Among the entries that follow, count the lines that contain the word "density" and say how many there are, writing nothing else.

---------------

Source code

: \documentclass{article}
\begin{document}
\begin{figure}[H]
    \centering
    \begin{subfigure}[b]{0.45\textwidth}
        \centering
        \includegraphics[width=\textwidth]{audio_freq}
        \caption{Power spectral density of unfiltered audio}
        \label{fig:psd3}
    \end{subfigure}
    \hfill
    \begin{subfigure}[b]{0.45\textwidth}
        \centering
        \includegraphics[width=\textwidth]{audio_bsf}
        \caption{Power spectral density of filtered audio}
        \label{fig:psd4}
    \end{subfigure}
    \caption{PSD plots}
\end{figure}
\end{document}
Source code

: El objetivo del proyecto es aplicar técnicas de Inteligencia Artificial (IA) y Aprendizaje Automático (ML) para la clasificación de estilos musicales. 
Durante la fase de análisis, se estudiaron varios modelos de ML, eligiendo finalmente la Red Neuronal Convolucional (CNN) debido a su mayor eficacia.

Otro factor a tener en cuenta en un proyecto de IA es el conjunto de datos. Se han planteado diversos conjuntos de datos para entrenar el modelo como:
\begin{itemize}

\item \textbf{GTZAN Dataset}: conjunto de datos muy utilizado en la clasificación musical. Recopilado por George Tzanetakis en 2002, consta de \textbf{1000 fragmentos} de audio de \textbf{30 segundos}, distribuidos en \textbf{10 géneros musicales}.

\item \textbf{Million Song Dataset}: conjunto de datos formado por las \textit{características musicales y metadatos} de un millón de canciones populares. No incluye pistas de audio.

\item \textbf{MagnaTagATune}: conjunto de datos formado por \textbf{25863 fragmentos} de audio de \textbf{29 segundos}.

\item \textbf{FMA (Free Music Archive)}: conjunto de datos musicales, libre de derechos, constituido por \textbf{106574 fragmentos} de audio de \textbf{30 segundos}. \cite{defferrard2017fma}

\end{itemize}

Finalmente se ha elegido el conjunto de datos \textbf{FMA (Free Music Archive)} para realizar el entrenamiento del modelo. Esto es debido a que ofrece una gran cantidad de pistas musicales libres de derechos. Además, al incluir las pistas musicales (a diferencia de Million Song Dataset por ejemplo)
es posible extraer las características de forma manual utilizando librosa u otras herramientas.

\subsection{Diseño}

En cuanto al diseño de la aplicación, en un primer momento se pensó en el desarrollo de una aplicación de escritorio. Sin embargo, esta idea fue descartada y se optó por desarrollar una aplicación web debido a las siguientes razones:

---------------

**RESPONSE TO THIS TASK**
2